Tras estas palabras, Fidel respiró hondo y agregó de manera confidencial:

– En mi vida he cometido muchos errores. Debido a mi propia inexperiencia, influencia del ámbito que nos rodea. Te parecía imposible llevarlo a cabo de otra manera. Luego me arrepentía. A veces ya era tarde. Uno de estos casos es la invasión de las tropas soviéticas en Checoslovaquia. No supe encontrar fuerzas para condenarla. Otro caso aún peor, a partir de la segunda etapa de nacionalización, cuando nosotros según el modelo estereotipado soviético comenzamos a expropiar los bienes de los guajiros. Entonces ofendimos a la gente. Luego largo tiempo pagábamos el pato. Pero el error más grande de mi vida yo creo que es una historia muy antigua, que no figuró en ninguna de las crónicas. En aquella época yo era demasiado joven, era muy iracundo y egoísta. Te lo relataré. Ha de ser un gran secreto… A mi hijo Fidelito se lo llevaron a los EE.UU. sin autorización mía. Eso lo hizo su madre natal, mi primera esposa Mirta Balart. Era una buena mujer y una esposa fiel. Su tío, cómplice de Batista, la obligó a cometer tal tontería. Entonces enviamos a Miami a unos muchachos atrevidos. Ellos trajeron a Cuba a mi chico. Hasta hoy día estoy lamentando ese episodio. No se debía privar a la criatura del amor maternal. Ofendí a la mujer, la cual me quería sinceramente, pero al mismo tiempo estaba muy apegada a los suyos y se hallaba entre tenazas de su procedencia noble.

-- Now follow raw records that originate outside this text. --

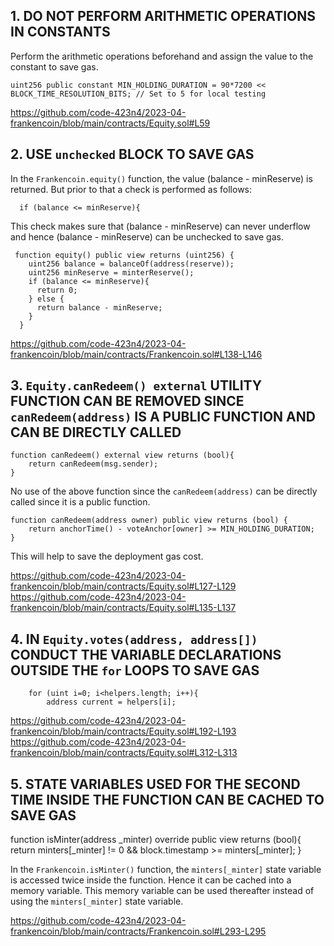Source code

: ## 1. DO NOT PERFORM ARITHMETIC OPERATIONS IN CONSTANTS

Perform the arithmetic operations beforehand and assign the value to the constant to save gas.

    uint256 public constant MIN_HOLDING_DURATION = 90*7200 << BLOCK_TIME_RESOLUTION_BITS; // Set to 5 for local testing

https://github.com/code-423n4/2023-04-frankencoin/blob/main/contracts/Equity.sol#L59

## 2. USE `unchecked` BLOCK TO SAVE GAS

In the `Frankencoin.equity()` function, the value (balance - minReserve) is returned. But prior to that a check is performed as follows:

      if (balance <= minReserve){
	  
This check makes sure that (balance - minReserve) can never underflow and hence (balance - minReserve) can be unchecked to save gas.

     function equity() public view returns (uint256) {
        uint256 balance = balanceOf(address(reserve));
        uint256 minReserve = minterReserve();
        if (balance <= minReserve){
          return 0;
        } else {
          return balance - minReserve;
        }
      }
	
https://github.com/code-423n4/2023-04-frankencoin/blob/main/contracts/Frankencoin.sol#L138-L146


## 3. `Equity.canRedeem() external` UTILITY FUNCTION CAN BE REMOVED SINCE `canRedeem(address)` IS A PUBLIC FUNCTION AND CAN BE DIRECTLY CALLED

    function canRedeem() external view returns (bool){
        return canRedeem(msg.sender);
    }
	
No use of the above function since the `canRedeem(address)` can be directly called since it is a public function.

    function canRedeem(address owner) public view returns (bool) {
        return anchorTime() - voteAnchor[owner] >= MIN_HOLDING_DURATION;
    }

This will help to save the deployment gas cost.
	
https://github.com/code-423n4/2023-04-frankencoin/blob/main/contracts/Equity.sol#L127-L129
https://github.com/code-423n4/2023-04-frankencoin/blob/main/contracts/Equity.sol#L135-L137

## 4. IN `Equity.votes(address, address[])` CONDUCT THE VARIABLE DECLARATIONS OUTSIDE THE `for` LOOPS TO SAVE GAS

        for (uint i=0; i<helpers.length; i++){
            address current = helpers[i];
			
https://github.com/code-423n4/2023-04-frankencoin/blob/main/contracts/Equity.sol#L192-L193
https://github.com/code-423n4/2023-04-frankencoin/blob/main/contracts/Equity.sol#L312-L313

## 5. STATE VARIABLES USED FOR THE SECOND TIME INSIDE THE FUNCTION CAN BE CACHED TO SAVE GAS

   function isMinter(address _minter) override public view returns (bool){
      return minters[_minter] != 0 && block.timestamp >= minters[_minter];
   }

In the `Frankencoin.isMinter()` function, the `minters[_minter]` state variable is accessed twice inside the function.
Hence it can be cached into a memory variable. This memory variable can be used thereafter instead of using the `minters[_minter]` state variable.

https://github.com/code-423n4/2023-04-frankencoin/blob/main/contracts/Frankencoin.sol#L293-L295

Creía que costara lo que costase me pondría en razón. Y siguiendo los consejos de su familia hizo una estupidez. ¿Y yo qué? Le contesté con una estupidez a la suya, lo que reconozco solamente hoy día, transcurridos muchos años. Estoy castigado por eso.

Cuando Fidelito creció, se hizo insoportable. Todo el tiempo me reprimía porque no tuve en cuenta la opinión de su madre. Pero el peor castigo fue que mi pequeña Mirta nunca, jamás, hasta la misma muerte, no se permitió decir ni una sola mala palabra en cuanto a mí. Nada malo acerca de la persona que le privó del hijo para siempre. Ella no hizo ninguna declaración sobre el secuestro a las autoridades. Hasta se enteraba de los éxitos de su criatura mediante personas ajenas, temiendo que de algún modo podría causar daño con su atención a su hijo natal. Por eso la historia no fue de dominio público.